Other such incriminating “evidence” was both less persuasive and even more dishonest. One of DLT’s accusers was exposed as a brazen liar in a most convincing fashion. He was alleged to have groped her while opening a hospital radio station, but someone who read about the case in the Sun tabloid newspaper contacted his legal team and revealed he had made an amateur video of the visit, which showed that Travis had been accompanied by his wife, and had no opportunity to grope anyone.


Former DJ Dave Lee Travis, one of the victims of the UK celebrity witch-hunt.

[This video was not included in the original article. The claim of this self-styled victim were shown to be either a delusion or an outright lie.]

Yes, there may have been “lots” of evidence against both Bill Roache and DLT, but at the end of the day the testimonies of a dozen or a hundred damned liars are worth less than the word of one honest man.

The quality of the “evidence” against other celebrities is no better, including Jim Davidson.

There are still two cases to come to trial, those of Rolf Harris and PR guru Max Clifford. Harris has been married to the same woman since 1958, and Clifford married his first wife in 1967, a union that was ended only by her death in March 2003. On the face of it, it would be difficult to think of two more unlikely candidates for serial sexual abuse – of children or adults. In this connection it is perhaps relevant that the police have sought to bolster their case against Mr Harris by charging him additionally with four counts of making indecent images of children. As he is an artist there will almost certainly be an innocent explanation for this. Lest you think otherwise, run the phrase “naked babies” through your search engine’s image search, and you’ll be surprised what comes up.

Returning to Messrs Roache and Travis, it has to be said though that both these men were lucky for two reasons. One is that the lies of their accusers were so transparent; if the Crown had been more selective, things may have turned out differently. Also, they were accused in the UK rather than the US. On the other side of the Atlantic, an accused will very often decline to take the stand. If Mr Roache and DLT had not done so and allowed themselves to be subjected to gruelling cross-examinations, they may well have been convicted in spite of the weakness of both cases.

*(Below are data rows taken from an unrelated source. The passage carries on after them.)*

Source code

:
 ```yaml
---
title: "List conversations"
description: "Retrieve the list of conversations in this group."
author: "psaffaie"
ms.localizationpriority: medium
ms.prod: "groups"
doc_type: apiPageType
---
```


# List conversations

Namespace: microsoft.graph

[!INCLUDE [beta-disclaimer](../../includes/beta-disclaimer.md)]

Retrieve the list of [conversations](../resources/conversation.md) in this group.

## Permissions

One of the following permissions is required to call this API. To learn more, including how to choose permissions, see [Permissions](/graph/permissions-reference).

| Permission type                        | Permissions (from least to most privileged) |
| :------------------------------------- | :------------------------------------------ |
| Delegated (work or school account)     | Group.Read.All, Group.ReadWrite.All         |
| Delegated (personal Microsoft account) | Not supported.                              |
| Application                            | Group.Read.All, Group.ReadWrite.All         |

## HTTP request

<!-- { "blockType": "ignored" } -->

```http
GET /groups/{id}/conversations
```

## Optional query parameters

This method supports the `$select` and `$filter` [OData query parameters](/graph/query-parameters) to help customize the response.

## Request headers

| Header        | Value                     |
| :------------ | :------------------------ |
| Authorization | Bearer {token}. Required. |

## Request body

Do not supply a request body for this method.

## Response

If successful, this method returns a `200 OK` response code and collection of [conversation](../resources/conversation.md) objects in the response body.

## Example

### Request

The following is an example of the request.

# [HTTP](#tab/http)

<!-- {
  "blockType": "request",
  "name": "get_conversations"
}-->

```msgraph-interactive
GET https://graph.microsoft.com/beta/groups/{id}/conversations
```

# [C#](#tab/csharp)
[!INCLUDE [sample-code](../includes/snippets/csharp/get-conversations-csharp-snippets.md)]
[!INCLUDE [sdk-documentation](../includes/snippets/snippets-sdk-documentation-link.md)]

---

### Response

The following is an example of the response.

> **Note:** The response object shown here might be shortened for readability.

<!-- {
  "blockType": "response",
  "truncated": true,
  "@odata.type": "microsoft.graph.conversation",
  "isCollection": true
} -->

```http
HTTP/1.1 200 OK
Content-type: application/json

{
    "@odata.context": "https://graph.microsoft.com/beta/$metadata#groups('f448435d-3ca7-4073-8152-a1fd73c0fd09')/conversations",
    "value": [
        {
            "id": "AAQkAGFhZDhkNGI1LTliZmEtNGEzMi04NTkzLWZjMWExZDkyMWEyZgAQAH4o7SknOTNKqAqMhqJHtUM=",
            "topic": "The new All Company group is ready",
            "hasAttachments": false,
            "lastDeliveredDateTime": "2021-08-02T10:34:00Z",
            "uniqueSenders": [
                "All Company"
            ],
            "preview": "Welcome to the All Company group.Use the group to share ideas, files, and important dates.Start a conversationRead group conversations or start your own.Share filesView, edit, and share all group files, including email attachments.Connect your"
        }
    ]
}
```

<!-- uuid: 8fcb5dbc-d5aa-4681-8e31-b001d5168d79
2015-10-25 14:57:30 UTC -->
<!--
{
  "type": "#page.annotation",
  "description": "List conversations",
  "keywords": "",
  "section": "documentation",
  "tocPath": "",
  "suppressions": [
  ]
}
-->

One trial that has not been mentioned here is that of Michael Le Vell, who is another time-serving member of the cast of Coronation Street. That has not been included because for reasons that cannot be mentioned here it resulted from an entirely different set of circumstances totally unrelated to Operation Yewtree, although in common with both the Roache and DLT prosecutions, it should never have been brought.

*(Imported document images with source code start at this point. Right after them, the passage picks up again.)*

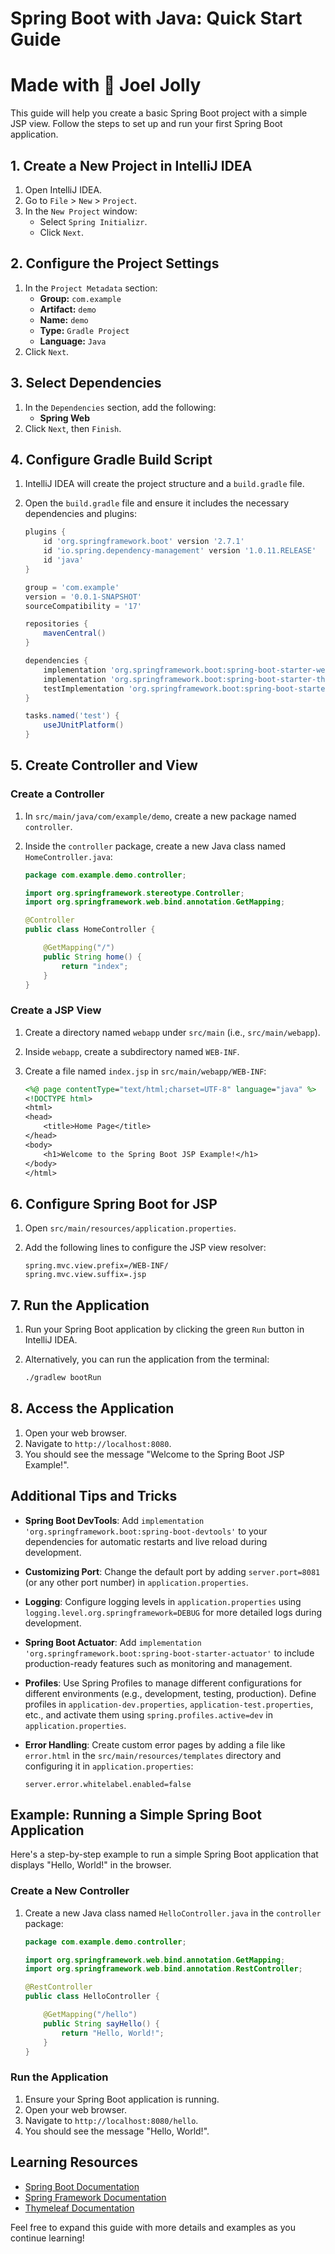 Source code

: # Spring Boot with Java: Quick Start Guide
# Made with 💖 Joel Jolly
This guide will help you create a basic Spring Boot project with a simple JSP view. Follow the steps to set up and run your first Spring Boot application.

## 1. Create a New Project in IntelliJ IDEA

1. Open IntelliJ IDEA.
2. Go to `File` > `New` > `Project`.
3. In the `New Project` window:
   - Select `Spring Initializr`.
   - Click `Next`.

## 2. Configure the Project Settings

1. In the `Project Metadata` section:
   - **Group:** `com.example`
   - **Artifact:** `demo`
   - **Name:** `demo`
   - **Type:** `Gradle Project`
   - **Language:** `Java`
2. Click `Next`.

## 3. Select Dependencies

1. In the `Dependencies` section, add the following:
   - **Spring Web**
2. Click `Next`, then `Finish`.

## 4. Configure Gradle Build Script

1. IntelliJ IDEA will create the project structure and a `build.gradle` file.
2. Open the `build.gradle` file and ensure it includes the necessary dependencies and plugins:

    ```groovy
    plugins {
        id 'org.springframework.boot' version '2.7.1'
        id 'io.spring.dependency-management' version '1.0.11.RELEASE'
        id 'java'
    }

    group = 'com.example'
    version = '0.0.1-SNAPSHOT'
    sourceCompatibility = '17'

    repositories {
        mavenCentral()
    }

    dependencies {
        implementation 'org.springframework.boot:spring-boot-starter-web'
        implementation 'org.springframework.boot:spring-boot-starter-thymeleaf'
        testImplementation 'org.springframework.boot:spring-boot-starter-test'
    }

    tasks.named('test') {
        useJUnitPlatform()
    }
    ```

## 5. Create Controller and View

### Create a Controller

1. In `src/main/java/com/example/demo`, create a new package named `controller`.
2. Inside the `controller` package, create a new Java class named `HomeController.java`:

    ```java
    package com.example.demo.controller;

    import org.springframework.stereotype.Controller;
    import org.springframework.web.bind.annotation.GetMapping;

    @Controller
    public class HomeController {

        @GetMapping("/")
        public String home() {
            return "index";
        }
    }
    ```

### Create a JSP View

1. Create a directory named `webapp` under `src/main` (i.e., `src/main/webapp`).
2. Inside `webapp`, create a subdirectory named `WEB-INF`.
3. Create a file named `index.jsp` in `src/main/webapp/WEB-INF`:

    ```jsp
    <%@ page contentType="text/html;charset=UTF-8" language="java" %>
    <!DOCTYPE html>
    <html>
    <head>
        <title>Home Page</title>
    </head>
    <body>
        <h1>Welcome to the Spring Boot JSP Example!</h1>
    </body>
    </html>
    ```

## 6. Configure Spring Boot for JSP

1. Open `src/main/resources/application.properties`.
2. Add the following lines to configure the JSP view resolver:

    ```properties
    spring.mvc.view.prefix=/WEB-INF/
    spring.mvc.view.suffix=.jsp
    ```

## 7. Run the Application

1. Run your Spring Boot application by clicking the green `Run` button in IntelliJ IDEA.
2. Alternatively, you can run the application from the terminal:

    ```sh
    ./gradlew bootRun
    ```

## 8. Access the Application

1. Open your web browser.
2. Navigate to `http://localhost:8080`.
3. You should see the message "Welcome to the Spring Boot JSP Example!".

## Additional Tips and Tricks

- **Spring Boot DevTools**: Add `implementation 'org.springframework.boot:spring-boot-devtools'` to your dependencies for automatic restarts and live reload during development.

- **Customizing Port**: Change the default port by adding `server.port=8081` (or any other port number) in `application.properties`.

- **Logging**: Configure logging levels in `application.properties` using `logging.level.org.springframework=DEBUG` for more detailed logs during development.

- **Spring Boot Actuator**: Add `implementation 'org.springframework.boot:spring-boot-starter-actuator'` to include production-ready features such as monitoring and management.

- **Profiles**: Use Spring Profiles to manage different configurations for different environments (e.g., development, testing, production). Define profiles in `application-dev.properties`, `application-test.properties`, etc., and activate them using `spring.profiles.active=dev` in `application.properties`.

- **Error Handling**: Create custom error pages by adding a file like `error.html` in the `src/main/resources/templates` directory and configuring it in `application.properties`:

    ```properties
    server.error.whitelabel.enabled=false
    ```

## Example: Running a Simple Spring Boot Application

Here's a step-by-step example to run a simple Spring Boot application that displays "Hello, World!" in the browser.

### Create a New Controller

1. Create a new Java class named `HelloController.java` in the `controller` package:

    ```java
    package com.example.demo.controller;

    import org.springframework.web.bind.annotation.GetMapping;
    import org.springframework.web.bind.annotation.RestController;

    @RestController
    public class HelloController {

        @GetMapping("/hello")
        public String sayHello() {
            return "Hello, World!";
        }
    }
    ```

### Run the Application

1. Ensure your Spring Boot application is running.
2. Open your web browser.
3. Navigate to `http://localhost:8080/hello`.
4. You should see the message "Hello, World!".

## Learning Resources

- [Spring Boot Documentation](https://spring.io/projects/spring-boot)
- [Spring Framework Documentation](https://docs.spring.io/spring-framework/docs/current/reference/html/web.html)
- [Thymeleaf Documentation](https://www.thymeleaf.org/documentation.html)

Feel free to expand this guide with more details and examples as you continue learning!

That being said, the ordeal for Travis is far from over, because today the imbeciles of the Clown Prosecution Service have applied for and been granted a retrial on the two undecided charges. Speaking outside Southwark Crown Court, Travis said he hoped this would be over when he was 80. He is now 68. It may be they are hoping to wear him down; in the United States this sort of thing happens all the time; Marissa Alexander turned down a plea bargain of 3 years, and ended up being sentenced to 20 years simply for firing a gun.

Having already sold his house and having his life thrown into turmoil by a gaggle of anonymous women, at least one of whom has been proven an outrageous liar, DLT will undoubtedly see this through to the bitter end. Feminists are constantly yelping that the treatment of rape victims – real and imagined – is disgraceful. After this fiasco, whatever the outcome of the Travis retrial and the two trials to come, it is clear that as far as historical alleged sex offences of this nature, the law is considerably more disgraceful, and at the very least no such offence should ever be prosecuted without serious corroboration unless it was first reported at or shortly after it allegedly happened.

[The above article was published originally February 24, 2014 with the photograph above.]